Available data:
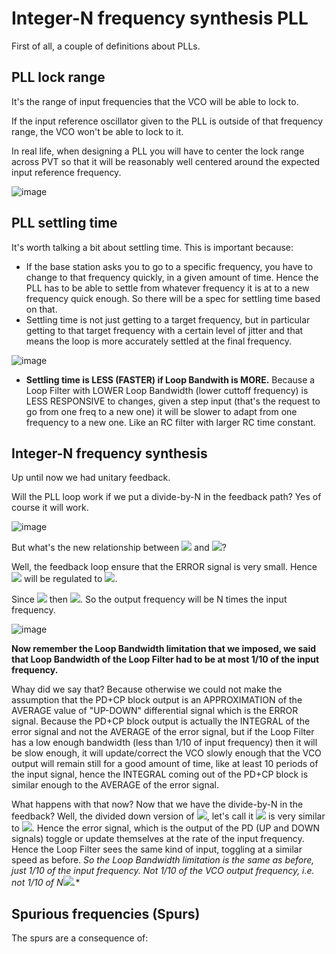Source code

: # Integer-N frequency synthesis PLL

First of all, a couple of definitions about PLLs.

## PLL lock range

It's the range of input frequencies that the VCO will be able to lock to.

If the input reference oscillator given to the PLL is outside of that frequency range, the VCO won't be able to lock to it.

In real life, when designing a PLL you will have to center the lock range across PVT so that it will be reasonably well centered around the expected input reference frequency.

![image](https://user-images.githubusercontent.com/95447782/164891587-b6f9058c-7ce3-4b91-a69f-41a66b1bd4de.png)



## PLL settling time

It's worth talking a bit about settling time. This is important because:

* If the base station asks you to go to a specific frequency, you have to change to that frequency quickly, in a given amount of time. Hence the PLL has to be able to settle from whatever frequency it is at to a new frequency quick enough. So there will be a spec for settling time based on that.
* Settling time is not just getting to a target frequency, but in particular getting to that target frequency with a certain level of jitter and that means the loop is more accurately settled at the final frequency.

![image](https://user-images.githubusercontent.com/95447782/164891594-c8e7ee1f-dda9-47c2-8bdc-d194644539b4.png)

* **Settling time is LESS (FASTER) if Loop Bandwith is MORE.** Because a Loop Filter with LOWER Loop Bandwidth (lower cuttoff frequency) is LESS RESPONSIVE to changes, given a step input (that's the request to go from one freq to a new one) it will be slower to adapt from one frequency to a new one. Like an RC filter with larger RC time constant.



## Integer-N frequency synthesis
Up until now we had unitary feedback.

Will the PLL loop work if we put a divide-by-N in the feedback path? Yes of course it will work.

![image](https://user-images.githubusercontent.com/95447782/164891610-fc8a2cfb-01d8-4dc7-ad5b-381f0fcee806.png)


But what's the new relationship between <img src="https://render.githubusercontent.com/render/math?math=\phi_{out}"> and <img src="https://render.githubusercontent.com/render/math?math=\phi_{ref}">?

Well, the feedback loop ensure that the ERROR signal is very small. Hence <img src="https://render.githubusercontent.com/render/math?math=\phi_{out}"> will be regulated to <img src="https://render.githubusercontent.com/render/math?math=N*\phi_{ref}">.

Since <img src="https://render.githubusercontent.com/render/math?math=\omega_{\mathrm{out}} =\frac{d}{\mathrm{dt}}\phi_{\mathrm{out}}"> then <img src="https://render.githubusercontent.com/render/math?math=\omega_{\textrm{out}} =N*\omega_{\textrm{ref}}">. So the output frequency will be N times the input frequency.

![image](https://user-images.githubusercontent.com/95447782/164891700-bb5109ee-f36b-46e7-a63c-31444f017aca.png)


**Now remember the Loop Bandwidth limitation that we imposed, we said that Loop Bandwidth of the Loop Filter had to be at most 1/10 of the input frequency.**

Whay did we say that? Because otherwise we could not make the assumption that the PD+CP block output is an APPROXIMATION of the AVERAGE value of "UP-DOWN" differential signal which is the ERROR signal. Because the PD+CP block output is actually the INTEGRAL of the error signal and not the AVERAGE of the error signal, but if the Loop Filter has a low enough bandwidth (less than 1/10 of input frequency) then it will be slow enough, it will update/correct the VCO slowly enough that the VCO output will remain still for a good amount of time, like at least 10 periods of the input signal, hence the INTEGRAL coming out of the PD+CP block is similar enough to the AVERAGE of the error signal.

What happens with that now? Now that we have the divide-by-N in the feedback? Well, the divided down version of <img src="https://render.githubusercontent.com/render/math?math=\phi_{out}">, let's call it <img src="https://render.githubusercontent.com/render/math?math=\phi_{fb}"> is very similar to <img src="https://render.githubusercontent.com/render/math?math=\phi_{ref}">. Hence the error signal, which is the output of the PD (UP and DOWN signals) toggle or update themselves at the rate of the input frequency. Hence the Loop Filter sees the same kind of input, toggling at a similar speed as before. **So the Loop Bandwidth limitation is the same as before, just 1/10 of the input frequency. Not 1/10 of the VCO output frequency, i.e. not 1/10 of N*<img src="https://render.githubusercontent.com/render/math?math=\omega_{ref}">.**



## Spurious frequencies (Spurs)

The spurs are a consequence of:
...
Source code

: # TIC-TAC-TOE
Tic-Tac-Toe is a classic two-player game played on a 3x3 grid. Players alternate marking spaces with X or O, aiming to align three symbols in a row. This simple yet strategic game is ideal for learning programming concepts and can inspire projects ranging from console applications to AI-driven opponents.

Activity:
Copy out, exactly and alone, the lines of the entries above between the ones holding "In real life, when" and "## PLL settling time", inclusive.

Response below:
In real life, when designing a PLL you will have to center the lock range across PVT so that it will be reasonably well centered around the expected input reference frequency.

![image](https://user-images.githubusercontent.com/95447782/164891587-b6f9058c-7ce3-4b91-a69f-41a66b1bd4de.png)



## PLL settling time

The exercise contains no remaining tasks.